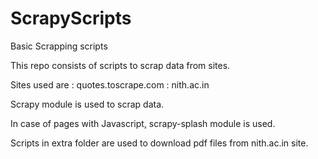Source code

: # ScrapyScripts
Basic Scrapping scripts



This repo consists of scripts to scrap data from sites.

Sites used are : quotes.toscrape.com
               : nith.ac.in

Scrapy module is used to scrap data.

In case of pages with Javascript, scrapy-splash module is used.

Scripts in extra folder are used to download pdf files from nith.ac.in site.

### [Task details]
If a line in the records above has the word "from", copy it out.

### [Solution]
This repo consists of scripts to scrap data from sites.
Scripts in extra folder are used to download pdf files from nith.ac.in site.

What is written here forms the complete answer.